#### [EXERCISE AIM]
Scan the material below for every line with the string "više", and copy those lines.

#### [TASK INPUT]
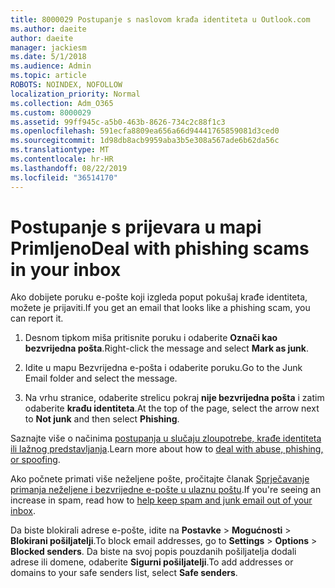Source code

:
 ```yaml
---
title: 8000029 Postupanje s naslovom krađa identiteta u Outlook.com
ms.author: daeite
author: daeite
manager: jackiesm
ms.date: 5/1/2018
ms.audience: Admin
ms.topic: article
ROBOTS: NOINDEX, NOFOLLOW
localization_priority: Normal
ms.collection: Adm_O365
ms.custom: 8000029
ms.assetid: 99ff945c-a5b0-463b-8626-734c2c88f1c3
ms.openlocfilehash: 591ecfa8809ea656a66d94441765859081d3ced0
ms.sourcegitcommit: 1d98db8acb9959aba3b5e308a567ade6b62da56c
ms.translationtype: MT
ms.contentlocale: hr-HR
ms.lasthandoff: 08/22/2019
ms.locfileid: "36514170"
---
```

# <a name="deal-with-phishing-scams-in-your-inbox"></a><span data-ttu-id="e3036-102">Postupanje s prijevara u mapi Primljeno</span><span class="sxs-lookup"><span data-stu-id="e3036-102">Deal with phishing scams in your inbox</span></span>

<span data-ttu-id="e3036-103">Ako dobijete poruku e-pošte koji izgleda poput pokušaj krađe identiteta, možete je prijaviti.</span><span class="sxs-lookup"><span data-stu-id="e3036-103">If you get an email that looks like a phishing scam, you can report it.</span></span>
  
1. <span data-ttu-id="e3036-104">Desnom tipkom miša pritisnite poruku i odaberite **Označi kao bezvrijedna pošta**.</span><span class="sxs-lookup"><span data-stu-id="e3036-104">Right-click the message and select **Mark as junk**.</span></span> 
    
2. <span data-ttu-id="e3036-105">Idite u mapu Bezvrijedna e-pošta i odaberite poruku.</span><span class="sxs-lookup"><span data-stu-id="e3036-105">Go to the Junk Email folder and select the message.</span></span>
    
3. <span data-ttu-id="e3036-106">Na vrhu stranice, odaberite strelicu pokraj **nije bezvrijedna pošta** i zatim odaberite **krađu identiteta**.</span><span class="sxs-lookup"><span data-stu-id="e3036-106">At the top of the page, select the arrow next to **Not junk** and then select **Phishing**.</span></span> 
    
<span data-ttu-id="e3036-107">Saznajte više o načinima [postupanja u slučaju zloupotrebe, krađe identiteta ili lažnog predstavljanja](https://go.microsoft.com/fwlink/p/?linkid=873139).</span><span class="sxs-lookup"><span data-stu-id="e3036-107">Learn more about how to [deal with abuse, phishing, or spoofing](https://go.microsoft.com/fwlink/p/?linkid=873139).</span></span>
  
<span data-ttu-id="e3036-108">Ako počnete primati više neželjene pošte, pročitajte članak [Sprječavanje primanja neželjene i bezvrijedne e-pošte u ulaznu poštu](https://go.microsoft.com/fwlink/p/?linkid=873140).</span><span class="sxs-lookup"><span data-stu-id="e3036-108">If you're seeing an increase in spam, read how to [help keep spam and junk email out of your inbox](https://go.microsoft.com/fwlink/p/?linkid=873140).</span></span>
  
<span data-ttu-id="e3036-109">Da biste blokirali adrese e-pošte, idite na **Postavke** \> **Mogućnosti** \> **Blokirani pošiljatelji**.</span><span class="sxs-lookup"><span data-stu-id="e3036-109">To block email addresses, go to **Settings** \> **Options** \> **Blocked senders**.</span></span> <span data-ttu-id="e3036-110">Da biste na svoj popis pouzdanih pošiljatelja dodali adrese ili domene, odaberite **Sigurni pošiljatelji**.</span><span class="sxs-lookup"><span data-stu-id="e3036-110">To add addresses or domains to your safe senders list, select **Safe senders**.</span></span>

#### [SOLUTION TO THIS EXERCISE]
<span data-ttu-id="e3036-107">Saznajte više o načinima [postupanja u slučaju zloupotrebe, krađe identiteta ili lažnog predstavljanja](https://go.microsoft.com/fwlink/p/?linkid=873139).</span><span class="sxs-lookup"><span data-stu-id="e3036-107">Learn more about how to [deal with abuse, phishing, or spoofing](https://go.microsoft.com/fwlink/p/?linkid=873139).</span></span>
<span data-ttu-id="e3036-108">Ako počnete primati više neželjene pošte, pročitajte članak [Sprječavanje primanja neželjene i bezvrijedne e-pošte u ulaznu poštu](https://go.microsoft.com/fwlink/p/?linkid=873140).</span><span class="sxs-lookup"><span data-stu-id="e3036-108">If you're seeing an increase in spam, read how to [help keep spam and junk email out of your inbox](https://go.microsoft.com/fwlink/p/?linkid=873140).</span></span>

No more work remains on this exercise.